Schemas

The decent.schema.Schema class validates key-to-value mappings (typically dict instances), collecting result values and possible errors.

Creating and using a schema

The only required argument for constructing a schema is, well, a schema. It must be a dict mapping expected keys to validator callables. A created schema is a validator callable like any other:

schema = Schema({
    'number': Is(int),
})

schema(123)
>>>> 123

This allows for easy nesting of schemas inside schemas.

Default values

Keys can be wrapped with the decent.schema.Default marker to give them a default value:

Schema({
    Default('name', default='John Doe'): validator,
})

This value will be used if the key is not present. The default argument is also available in other key markers.

Optional keys

Keys can be wrapped with the decent.schema.Optional marker to make them optional:

Schema({
    Optional('name'): validator,
})

The given validator will only be called if the name key is present in the input data.

Extra keys

If the schema encounters unknown keys, it will silently drop them from the output by default. It can also be configured to pass them through as-is or raise an error: see the extra_keys constructor argument.

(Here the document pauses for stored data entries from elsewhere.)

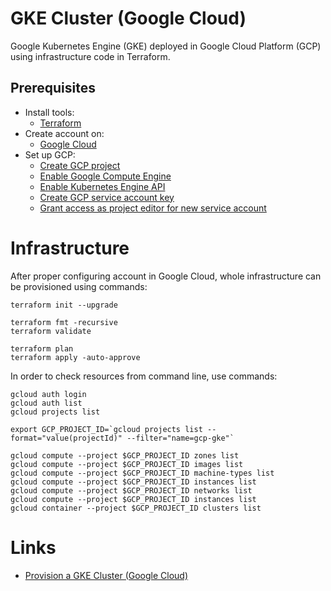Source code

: # GKE Cluster (Google Cloud)

Google Kubernetes Engine (GKE) deployed in Google Cloud Platform (GCP) using infrastructure code in Terraform.

## Prerequisites

* Install tools:
  * [Terraform](https://learn.hashicorp.com/tutorials/terraform/install-cli)
* Create account on:
  * [Google Cloud](https://console.cloud.google.com/)
* Set up GCP:
  * [Create GCP project](https://console.cloud.google.com/cloud-resource-manager)
  * [Enable Google Compute Engine](https://console.developers.google.com/apis/library/compute.googleapis.com)
  * [Enable Kubernetes Engine API](https://console.cloud.google.com/apis/library/container.googleapis.com)
  * [Create GCP service account key](https://console.cloud.google.com/apis/credentials/serviceaccountkey)
  * [Grant access as project editor for new service account](https://console.cloud.google.com/iam-admin/iam)

# Infrastructure

After proper configuring account in Google Cloud, whole infrastructure can be provisioned using commands:

```
terraform init --upgrade

terraform fmt -recursive
terraform validate

terraform plan
terraform apply -auto-approve
```

In order to check resources from command line, use commands:

```
gcloud auth login
gcloud auth list
gcloud projects list

export GCP_PROJECT_ID=`gcloud projects list --format="value(projectId)" --filter="name=gcp-gke"`

gcloud compute --project $GCP_PROJECT_ID zones list
gcloud compute --project $GCP_PROJECT_ID images list
gcloud compute --project $GCP_PROJECT_ID machine-types list
gcloud compute --project $GCP_PROJECT_ID instances list
gcloud compute --project $GCP_PROJECT_ID networks list
gcloud compute --project $GCP_PROJECT_ID instances list
gcloud container --project $GCP_PROJECT_ID clusters list
```

# Links

* [Provision a GKE Cluster (Google Cloud)](https://learn.hashicorp.com/tutorials/terraform/gke?in=terraform/kubernetes)
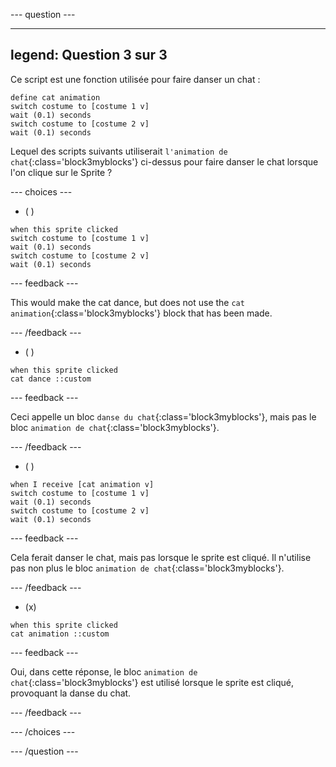 
--- question ---

---
legend: Question 3 sur 3
---

Ce script est une fonction utilisée pour faire danser un chat :

```blocks3
define cat animation
switch costume to [costume 1 v]
wait (0.1) seconds
switch costume to [costume 2 v]
wait (0.1) seconds
```

Lequel des scripts suivants utiliserait `l'animation de chat`{:class='block3myblocks'} ci-dessus pour faire danser le chat lorsque l'on clique sur le Sprite ?

--- choices ---

- ( )

```blocks3
when this sprite clicked
switch costume to [costume 1 v]
wait (0.1) seconds
switch costume to [costume 2 v]
wait (0.1) seconds
```

  --- feedback ---

  This would make the cat dance, but does not use the `cat animation`{:class='block3myblocks'} block that has been made.

  --- /feedback ---

- ( )

```blocks3
when this sprite clicked
cat dance ::custom
```

  --- feedback ---

  Ceci appelle un bloc `danse du chat`{:class='block3myblocks'}, mais pas le bloc `animation de chat`{:class='block3myblocks'}.

  --- /feedback ---

- ( )

```blocks3
when I receive [cat animation v]
switch costume to [costume 1 v]
wait (0.1) seconds
switch costume to [costume 2 v]
wait (0.1) seconds
```

  --- feedback ---

  Cela ferait danser le chat, mais pas lorsque le sprite est cliqué. Il n'utilise pas non plus le bloc `animation de chat`{:class='block3myblocks'}.

  --- /feedback ---

- (x)

```blocks3
when this sprite clicked
cat animation ::custom
```

  --- feedback ---

Oui, dans cette réponse, le bloc `animation de chat`{:class='block3myblocks'} est utilisé lorsque le sprite est cliqué, provoquant la danse du chat.

  --- /feedback ---

--- /choices ---

--- /question ---
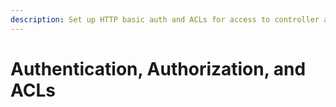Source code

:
 ```yaml
---
description: Set up HTTP basic auth and ACLs for access to controller and broker
---
```


# Authentication, Authorization, and ACLs

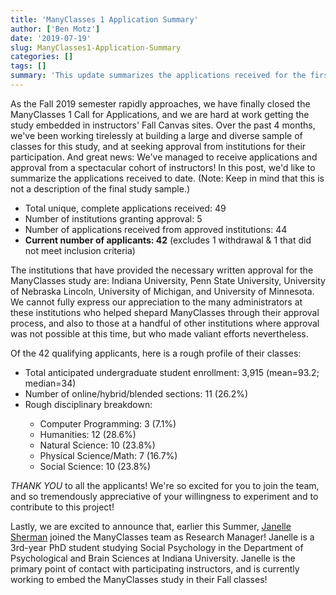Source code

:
 ```yaml
---
title: 'ManyClasses 1 Application Summary'
author: ['Ben Motz']
date: '2019-07-19'
slug: ManyClasses1-Application-Summary
categories: []
tags: []
summary: 'This update summarizes the applications received for the first ManyClasses study.'
---
```


As the Fall 2019 semester rapidly approaches, we have finally closed the ManyClasses 1 Call for Applications, and we are hard at work getting the study embedded in instructors' Fall Canvas sites.  Over the past 4 months, we've been working tirelessly at building a large and diverse sample of classes for this study, and at seeking approval from institutions for their participation.  And great news:  We've managed to receive applications and approval from a spectacular cohort of instructors!  In this post, we'd like to summarize the applications received to date. (Note: Keep in mind that this is not a description of the final study sample.)

* Total unique, complete applications received: 49
* Number of institutions granting approval: 5
* Number of applications received from approved institutions: 44
* __Current number of applicants: 42__ (excludes 1 withdrawal & 1 that did not meet inclusion criteria)

The institutions that have provided the necessary written approval for the ManyClasses study are: Indiana University, Penn State University, University of Nebraska Lincoln, University of Michigan, and University of Minnesota.  We cannot fully express our appreciation to the many administrators at these institutions who helped shepard ManyClasses through their approval process, and also to those at a handful of other institutions where approval was not possible at this time, but who made valiant efforts nevertheless.

Of the 42 qualifying applicants, here is a rough profile of their classes:
<ul>
<li>Total anticipated undergraduate student enrollment: 3,915 (mean=93.2; median=34) </li>
<li>Number of online/hybrid/blended sections: 11 (26.2%)</li>
<li>Rough disciplinary breakdown:</li>
<ul>
<li>Computer Programming: 3 (7.1%) </li>
<li>Humanities: 12 (28.6%) </li>
<li>Natural Science: 10 (23.8%)</li>
<li>Physical Science/Math: 7 (16.7%)</li>
<li>Social Science: 10 (23.8%)</li>
</ul>
</ul>

_THANK YOU_ to all the applicants!  We're so excited for you to join the team, and so tremendously appreciative of your willingness to experiment and to contribute to this project!

Lastly, we are excited to announce that, earlier this Summer, [Janelle Sherman](https://hirt.lab.indiana.edu/people/janelle-sherman-c.v.-march-2019.pdf) joined the ManyClasses team as Research Manager!  Janelle is a 3rd-year PhD student studying Social Psychology in the Department of Psychological and Brain Sciences at Indiana University.  Janelle is the primary point of contact with participating instructors, and is currently working to embed the ManyClasses study in their Fall classes!
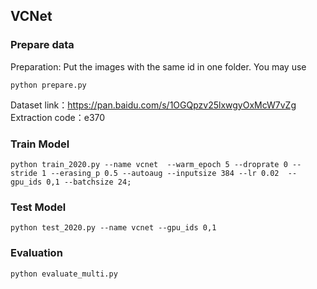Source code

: ##  VCNet

### Prepare data
Preparation: Put the images with the same id in one folder. You may use
```
python prepare.py
```
Dataset link：https://pan.baidu.com/s/1OGQpzv25lxwgyOxMcW7vZg Extraction code：e370

### Train Model
```
python train_2020.py --name vcnet  --warm_epoch 5 --droprate 0 --stride 1 --erasing_p 0.5 --autoaug --inputsize 384 --lr 0.02  --gpu_ids 0,1 --batchsize 24;
```

### Test Model
```
python test_2020.py --name vcnet --gpu_ids 0,1
```

### Evaluation
```
python evaluate_multi.py
```
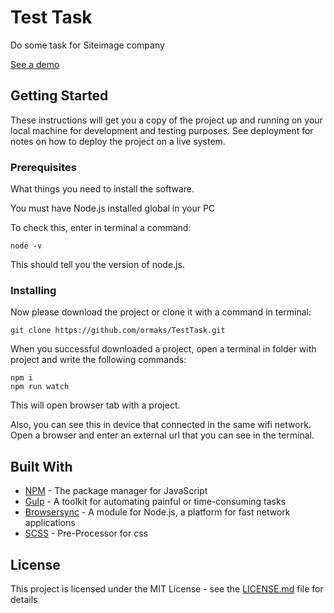 # Test Task

Do some task for Siteimage company

[See a demo](https://ormaks.github.io/TestTask/app/)

## Getting Started

These instructions will get you a copy of the project up and running on your local machine for development and testing purposes. See deployment for notes on how to deploy the project on a live system.

### Prerequisites

What things you need to install the software.

You must have Node.js installed global in your PC

To check this, enter in terminal a command:
```
node -v
```
This should tell you the version of node.js.

### Installing

Now please download the project or clone it with a command in terminal:
```
git clone https://github.com/ormaks/TestTask.git
```
When you successful downloaded a project, open a terminal in folder with project and write the following commands:
```
npm i
npm run watch
```
This will open browser tab with a project.

Also, you can see this in device that connected in the same wifi network. Open a browser and enter an external url that you can see in the terminal.

## Built With

* [NPM](https://www.npmjs.com/) - The package manager for JavaScript
* [Gulp](https://gulpjs.com/) - A toolkit for automating painful or time-consuming tasks
* [Browsersync](https://www.browsersync.io/) -  A module for Node.js, a platform for fast network applications
* [SCSS](https://sass-lang.com/) - Pre-Processor for css

## License

This project is licensed under the MIT License - see the [LICENSE.md](LICENSE.md) file for details

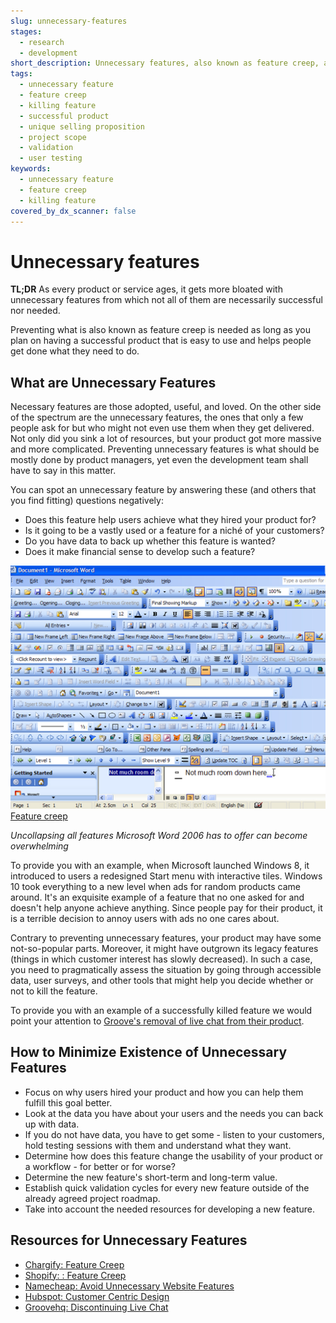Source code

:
 ```yaml
---
slug: unnecessary-features
stages:
  - research
  - development
short_description: Unnecessary features, also known as feature creep, are needed as long as you plan on having a successful product that is easy to use and helps people get done what they need to get done.
tags:
  - unnecessary feature
  - feature creep
  - killing feature
  - successful product
  - unique selling proposition
  - project scope
  - validation
  - user testing
keywords:
  - unnecessary feature
  - feature creep
  - killing feature
covered_by_dx_scanner: false
---
```

# Unnecessary features
**TL;DR**
As every product or service ages, it gets more bloated with unnecessary features from which not all of them are necessarily successful nor needed. 

Preventing what is also known as feature creep is needed as long as you plan on having a successful product that is easy to use and helps people get done what they need to do.

## What are Unnecessary Features
Necessary features are those adopted, useful, and loved. On the other side of the spectrum are the unnecessary features, the ones that only a few people ask for but who might not even use them when they get delivered.  Not only did you sink a lot of resources, but your product got more massive and more complicated. Preventing unnecessary features is what should be mostly done by product managers, yet even the development team shall have to say in this matter.

You can spot an unnecessary feature by answering these (and others that you find fitting) questions negatively:

-   Does this feature help users achieve what they hired your product for?
-   Is it going to be a vastly used or a feature for a niché of your customers?
-   Do you have data to back up whether this feature is wanted?
-   Does it make financial sense to develop such a feature?

![Feature creep](/files/feature_creep.png)
[Feature creep](https://www.chargify.com/blog/feature-creep/)

*‌Uncollapsing all features Microsoft Word 2006 has to offer can become overwhelming*

To provide you with an example, when Microsoft launched Windows 8,  it introduced to users a redesigned Start menu with interactive tiles. Windows 10 took everything to a new level when ads for random products came around. It's an exquisite example of a feature that no one asked for and doesn't help anyone achieve anything. Since people pay for their product, it is a terrible decision to annoy users with ads no one cares about.

Contrary to preventing unnecessary features, your product may have some not-so-popular parts. Moreover, it might have outgrown its legacy features (things in which customer interest has slowly decreased). In such a case, you need to pragmatically assess the situation by going through accessible data, user surveys, and other tools that might help you decide whether or not to kill the feature.

To provide you with an example of a successfully killed feature we would point your attention to [Groove's removal of live chat from their product](https://www.groovehq.com/blog/discontinuing-live-chat).

## How to Minimize Existence of Unnecessary Features
*   Focus on why users hired your product and how you can help them fulfill this goal better.
*   Look at the data you have about your users and the needs you can back up with data.
*   If you do not have data, you have to get some - listen to your customers, hold testing sessions with them and understand what they want.
*   Determine how does this feature change the usability of your product or a  workflow - for better or for worse?
*   Determine the new feature's short-term and long-term value.
*   Establish quick validation cycles for every new feature outside of the already agreed project roadmap.
*   Take into account the needed resources for developing a new feature.

## Resources for Unnecessary Features
- [Chargify: Feature Creep](https://www.chargify.com/blog/feature-creep/)
- [Shopify: : Feature Creep](https://www.shopify.com/partners/blog/feature-creep)
- [Namecheap: Avoid Unnecessary Website Features](https://www.namecheap.com/blog/avoid-unnecessary-website-features/)
- [Hubspot: Customer Centric Design](https://blog.hubspot.com/service/customer-centric-design)
- [Groovehq: Discontinuing Live Chat](https://www.groovehq.com/blog/discontinuing-live-chat)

Validating the entire result

The schema can also have a so-called entire validator that can be used to further validate and/or change the resulting data. For example, this can be useful if a validation depends on multiple fields.

def entire(data):
    # data is the result dictionary after all keys have been processed
    # and validated. Extra validation errors can be raised here, and
    # the data can be modified.
    return data
schema = Schema({ ... }, entire=entire)

The validator is always called: even if individual fields have failed earlier. In this case, failed fields will not be included in the data.